(Dataset items)
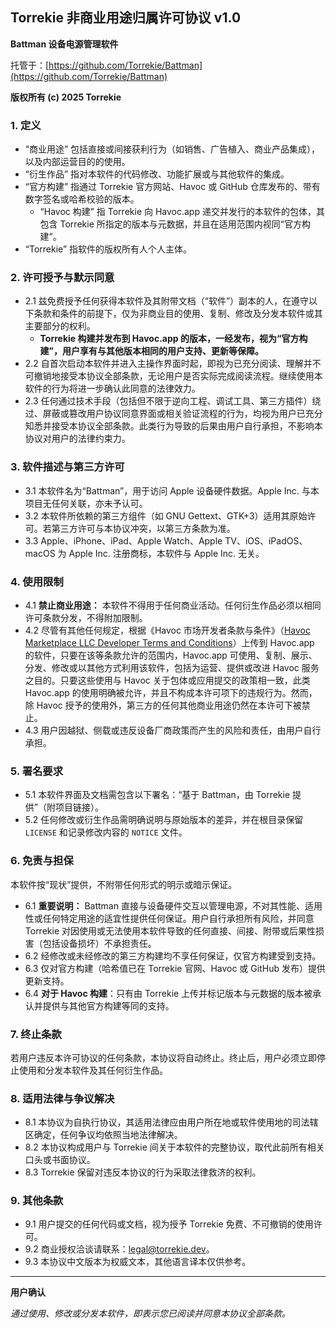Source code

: ## Torrekie 非商业用途归属许可协议 v1.0

**Battman 设备电源管理软件**

托管于：[https://github.com/Torrekie/Battman](https://github.com/Torrekie/Battman)

**版权所有 (c) 2025 Torrekie**

### 1. 定义

* “商业用途” 包括直接或间接获利行为（如销售、广告植入、商业产品集成），以及内部运营目的的使用。
* “衍生作品” 指对本软件的代码修改、功能扩展或与其他软件的集成。
* “官方构建” 指通过 Torrekie 官方网站、Havoc 或 GitHub 仓库发布的、带有数字签名或哈希校验的版本。
  * “Havoc 构建” 指 Torrekie 向 Havoc.app 递交并发行的本软件的包体，其包含 Torrekie 所指定的版本与元数据，并且在适用范围内视同“官方构建”。
* “Torrekie” 指软件的版权所有人个人主体。

### 2. 许可授予与默示同意

* 2.1 兹免费授予任何获得本软件及其附带文档（“软件”）副本的人，在遵守以下条款和条件的前提下，仅为非商业目的使用、复制、修改及分发本软件或其主要部分的权利。
  * **Torrekie 构建并发布到 Havoc.app 的版本，一经发布，视为“官方构建”，用户享有与其他版本相同的用户支持、更新等保障。**
* 2.2 自首次启动本软件并进入主操作界面时起，即视为已充分阅读、理解并不可撤销地接受本协议全部条款，无论用户是否实际完成阅读流程。继续使用本软件的行为将进一步确认此同意的法律效力。
* 2.3 任何通过技术手段（包括但不限于逆向工程、调试工具、第三方插件）绕过、屏蔽或篡改用户协议同意界面或相关验证流程的行为，均视为用户已充分知悉并接受本协议全部条款。此类行为导致的后果由用户自行承担，不影响本协议对用户的法律约束力。

### 3. 软件描述与第三方许可

* 3.1 本软件名为“Battman”，用于访问 Apple 设备硬件数据。Apple Inc. 与本项目无任何关联，亦未予认可。
* 3.2 本软件所依赖的第三方组件（如 GNU Gettext、GTK+3）适用其原始许可。若第三方许可与本协议冲突，以第三方条款为准。
* 3.3 Apple、iPhone、iPad、Apple Watch、Apple TV、iOS、iPadOS、macOS 为 Apple Inc. 注册商标，本软件与 Apple Inc. 无关。

### 4. 使用限制

* 4.1 **禁止商业用途：** 本软件不得用于任何商业活动。任何衍生作品必须以相同许可条款分发，不得附加限制。
* 4.2 尽管有其他任何规定，根据《Havoc 市场开发者条款与条件》（[Havoc Marketplace LLC Developer Terms and Conditions](https://havoc.app/devtos)）上传到 Havoc.app 的软件，只要在该等条款允许的范围内，Havoc.app 可使用、复制、展示、分发、修改或以其他方式利用该软件，包括为运营、提供或改进 Havoc 服务之目的。只要这些使用与 Havoc 关于包体或应用提交的政策相一致，此类 Havoc.app 的使用明确被允许，并且不构成本许可项下的违规行为。然而，除 Havoc 授予的使用外，第三方的任何其他商业用途仍然在本许可下被禁止。
* 4.3 用户因越狱、侧载或违反设备厂商政策而产生的风险和责任，由用户自行承担。

### 5. 署名要求

* 5.1 本软件界面及文档需包含以下署名：“基于 Battman，由 Torrekie 提供”（附项目链接）。
* 5.2 任何修改或衍生作品需明确说明与原始版本的差异，并在根目录保留 `LICENSE` 和记录修改内容的 `NOTICE` 文件。

### 6. 免责与担保

本软件按“现状”提供，不附带任何形式的明示或暗示保证。

* 6.1 **重要说明：** Battman 直接与设备硬件交互以管理电源，不对其性能、适用性或任何特定用途的适宜性提供任何保证。用户自行承担所有风险，并同意 Torrekie 对因使用或无法使用本软件导致的任何直接、间接、附带或后果性损害（包括设备损坏）不承担责任。
* 6.2 经修改或未经修改的第三方构建均不享任何保证，仅官方构建受到支持。
* 6.3 仅对官方构建（哈希值已在 Torrekie 官网、Havoc 或 GitHub 发布）提供更新支持。
* 6.4 **对于 Havoc 构建**：只有由 Torrekie 上传并标记版本与元数据的版本被承认并提供与其他官方构建等同的支持。

### 7. 终止条款

若用户违反本许可协议的任何条款，本协议将自动终止。终止后，用户必须立即停止使用和分发本软件及其任何衍生作品。

### 8. 适用法律与争议解决

* 8.1 本协议为自执行协议，其适用法律应由用户所在地或软件使用地的司法辖区确定，任何争议均依照当地法律解决。
* 8.2 本协议构成用户与 Torrekie 间关于本软件的完整协议，取代此前所有相关口头或书面协议。
* 8.3 Torrekie 保留对违反本协议的行为采取法律救济的权利。

### 9. 其他条款

* 9.1 用户提交的任何代码或文档，视为授予 Torrekie 免费、不可撤销的使用许可。
* 9.2 商业授权洽谈请联系：[legal@torrekie.dev](mailto:legal@torrekie.dev)。
* 9.3 本协议中文版本为权威文本，其他语言译本仅供参考。

---

**用户确认**

*通过使用、修改或分发本软件，即表示您已阅读并同意本协议全部条款。*
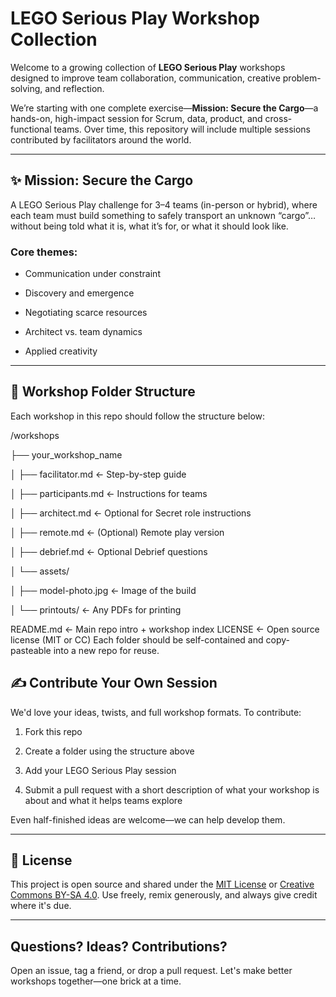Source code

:  
# LEGO Serious Play Workshop Collection



Welcome to a growing collection of **LEGO Serious Play** workshops designed to improve team collaboration, communication, creative problem-solving, and reflection.



We’re starting with one complete exercise—**Mission: Secure the Cargo**—a hands-on, high-impact session for Scrum, data, product, and cross-functional teams. Over time, this repository will include multiple sessions contributed by facilitators around the world.



---



## ✨ Mission: Secure the Cargo



A LEGO Serious Play challenge for 3–4 teams (in-person or hybrid), where each team must build something to safely transport an unknown “cargo”… without being told what it is, what it’s for, or what it should look like.



### Core themes:

- Communication under constraint

- Discovery and emergence

- Negotiating scarce resources

- Architect vs. team dynamics

- Applied creativity



---



## 🧱 Workshop Folder Structure



Each workshop in this repo should follow the structure below:

/workshops

├── your_workshop_name 

│ ├── facilitator.md          ← Step-by-step guide

│ ├── participants.md         ← Instructions for teams

│ ├── architect.md            ← Optional for Secret role instructions

│ ├── remote.md               ← (Optional) Remote play version

│ ├── debrief.md              ← Optional Debrief questions

│   └── assets/

│       ├── model-photo.jpg     ← Image of the build

│       └── printouts/          ← Any PDFs for printing
 
 
 
README.md                       ← Main repo intro + workshop index
LICENSE                         ← Open source license (MIT or CC)
Each folder should be self-contained and copy-pasteable into a new repo for reuse.

 
## ✍️ Contribute Your Own Session


We'd love your ideas, twists, and full workshop formats. To contribute:



1. Fork this repo

2. Create a folder using the structure above

3. Add your LEGO Serious Play session

4. Submit a pull request with a short description of what your workshop is about and what it helps teams explore



Even half-finished ideas are welcome—we can help develop them.




---



## 🤝 License



This project is open source and shared under the [MIT License](LICENSE) or [Creative Commons BY-SA 4.0](https://creativecommons.org/licenses/by-sa/4.0/). Use freely, remix generously, and always give credit where it's due.



---



## Questions? Ideas? Contributions?



Open an issue, tag a friend, or drop a pull request. Let's make better workshops together—one brick at a time.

- _What is expected_: Although the records above contain pictures, your copy should give only their text, exactly as written.

- _Response below_:
Source code

: ## Torrekie 非商业用途归属许可协议 v1.0

**Battman 设备电源管理软件**

托管于：[https://github.com/Torrekie/Battman](https://github.com/Torrekie/Battman)

**版权所有 (c) 2025 Torrekie**

### 1. 定义

* “商业用途” 包括直接或间接获利行为（如销售、广告植入、商业产品集成），以及内部运营目的的使用。
* “衍生作品” 指对本软件的代码修改、功能扩展或与其他软件的集成。
* “官方构建” 指通过 Torrekie 官方网站、Havoc 或 GitHub 仓库发布的、带有数字签名或哈希校验的版本。
  * “Havoc 构建” 指 Torrekie 向 Havoc.app 递交并发行的本软件的包体，其包含 Torrekie 所指定的版本与元数据，并且在适用范围内视同“官方构建”。
* “Torrekie” 指软件的版权所有人个人主体。

### 2. 许可授予与默示同意

* 2.1 兹免费授予任何获得本软件及其附带文档（“软件”）副本的人，在遵守以下条款和条件的前提下，仅为非商业目的使用、复制、修改及分发本软件或其主要部分的权利。
  * **Torrekie 构建并发布到 Havoc.app 的版本，一经发布，视为“官方构建”，用户享有与其他版本相同的用户支持、更新等保障。**
* 2.2 自首次启动本软件并进入主操作界面时起，即视为已充分阅读、理解并不可撤销地接受本协议全部条款，无论用户是否实际完成阅读流程。继续使用本软件的行为将进一步确认此同意的法律效力。
* 2.3 任何通过技术手段（包括但不限于逆向工程、调试工具、第三方插件）绕过、屏蔽或篡改用户协议同意界面或相关验证流程的行为，均视为用户已充分知悉并接受本协议全部条款。此类行为导致的后果由用户自行承担，不影响本协议对用户的法律约束力。

### 3. 软件描述与第三方许可

* 3.1 本软件名为“Battman”，用于访问 Apple 设备硬件数据。Apple Inc. 与本项目无任何关联，亦未予认可。
* 3.2 本软件所依赖的第三方组件（如 GNU Gettext、GTK+3）适用其原始许可。若第三方许可与本协议冲突，以第三方条款为准。
* 3.3 Apple、iPhone、iPad、Apple Watch、Apple TV、iOS、iPadOS、macOS 为 Apple Inc. 注册商标，本软件与 Apple Inc. 无关。

### 4. 使用限制

* 4.1 **禁止商业用途：** 本软件不得用于任何商业活动。任何衍生作品必须以相同许可条款分发，不得附加限制。
* 4.2 尽管有其他任何规定，根据《Havoc 市场开发者条款与条件》（[Havoc Marketplace LLC Developer Terms and Conditions](https://havoc.app/devtos)）上传到 Havoc.app 的软件，只要在该等条款允许的范围内，Havoc.app 可使用、复制、展示、分发、修改或以其他方式利用该软件，包括为运营、提供或改进 Havoc 服务之目的。只要这些使用与 Havoc 关于包体或应用提交的政策相一致，此类 Havoc.app 的使用明确被允许，并且不构成本许可项下的违规行为。然而，除 Havoc 授予的使用外，第三方的任何其他商业用途仍然在本许可下被禁止。
* 4.3 用户因越狱、侧载或违反设备厂商政策而产生的风险和责任，由用户自行承担。

### 5. 署名要求

* 5.1 本软件界面及文档需包含以下署名：“基于 Battman，由 Torrekie 提供”（附项目链接）。
* 5.2 任何修改或衍生作品需明确说明与原始版本的差异，并在根目录保留 `LICENSE` 和记录修改内容的 `NOTICE` 文件。

### 6. 免责与担保

本软件按“现状”提供，不附带任何形式的明示或暗示保证。

* 6.1 **重要说明：** Battman 直接与设备硬件交互以管理电源，不对其性能、适用性或任何特定用途的适宜性提供任何保证。用户自行承担所有风险，并同意 Torrekie 对因使用或无法使用本软件导致的任何直接、间接、附带或后果性损害（包括设备损坏）不承担责任。
* 6.2 经修改或未经修改的第三方构建均不享任何保证，仅官方构建受到支持。
* 6.3 仅对官方构建（哈希值已在 Torrekie 官网、Havoc 或 GitHub 发布）提供更新支持。
* 6.4 **对于 Havoc 构建**：只有由 Torrekie 上传并标记版本与元数据的版本被承认并提供与其他官方构建等同的支持。

### 7. 终止条款

若用户违反本许可协议的任何条款，本协议将自动终止。终止后，用户必须立即停止使用和分发本软件及其任何衍生作品。

### 8. 适用法律与争议解决

* 8.1 本协议为自执行协议，其适用法律应由用户所在地或软件使用地的司法辖区确定，任何争议均依照当地法律解决。
* 8.2 本协议构成用户与 Torrekie 间关于本软件的完整协议，取代此前所有相关口头或书面协议。
* 8.3 Torrekie 保留对违反本协议的行为采取法律救济的权利。

### 9. 其他条款

* 9.1 用户提交的任何代码或文档，视为授予 Torrekie 免费、不可撤销的使用许可。
* 9.2 商业授权洽谈请联系：[legal@torrekie.dev](mailto:legal@torrekie.dev)。
* 9.3 本协议中文版本为权威文本，其他语言译本仅供参考。

---

**用户确认**

*通过使用、修改或分发本软件，即表示您已阅读并同意本协议全部条款。*
Source code

:  
# LEGO Serious Play Workshop Collection



Welcome to a growing collection of **LEGO Serious Play** workshops designed to improve team collaboration, communication, creative problem-solving, and reflection.



We’re starting with one complete exercise—**Mission: Secure the Cargo**—a hands-on, high-impact session for Scrum, data, product, and cross-functional teams. Over time, this repository will include multiple sessions contributed by facilitators around the world.



---



## ✨ Mission: Secure the Cargo



A LEGO Serious Play challenge for 3–4 teams (in-person or hybrid), where each team must build something to safely transport an unknown “cargo”… without being told what it is, what it’s for, or what it should look like.



### Core themes:

- Communication under constraint

- Discovery and emergence

- Negotiating scarce resources

- Architect vs. team dynamics

- Applied creativity



---



## 🧱 Workshop Folder Structure



Each workshop in this repo should follow the structure below:

/workshops

├── your_workshop_name 

│ ├── facilitator.md          ← Step-by-step guide

│ ├── participants.md         ← Instructions for teams

│ ├── architect.md            ← Optional for Secret role instructions

│ ├── remote.md               ← (Optional) Remote play version

│ ├── debrief.md              ← Optional Debrief questions

│   └── assets/

│       ├── model-photo.jpg     ← Image of the build

│       └── printouts/          ← Any PDFs for printing
 
 
 
README.md                       ← Main repo intro + workshop index
LICENSE                         ← Open source license (MIT or CC)
Each folder should be self-contained and copy-pasteable into a new repo for reuse.

 
## ✍️ Contribute Your Own Session


We'd love your ideas, twists, and full workshop formats. To contribute:



1. Fork this repo

2. Create a folder using the structure above

3. Add your LEGO Serious Play session

4. Submit a pull request with a short description of what your workshop is about and what it helps teams explore



Even half-finished ideas are welcome—we can help develop them.




---



## 🤝 License



This project is open source and shared under the [MIT License](LICENSE) or [Creative Commons BY-SA 4.0](https://creativecommons.org/licenses/by-sa/4.0/). Use freely, remix generously, and always give credit where it's due.



---



## Questions? Ideas? Contributions?



Open an issue, tag a friend, or drop a pull request. Let's make better workshops together—one brick at a time.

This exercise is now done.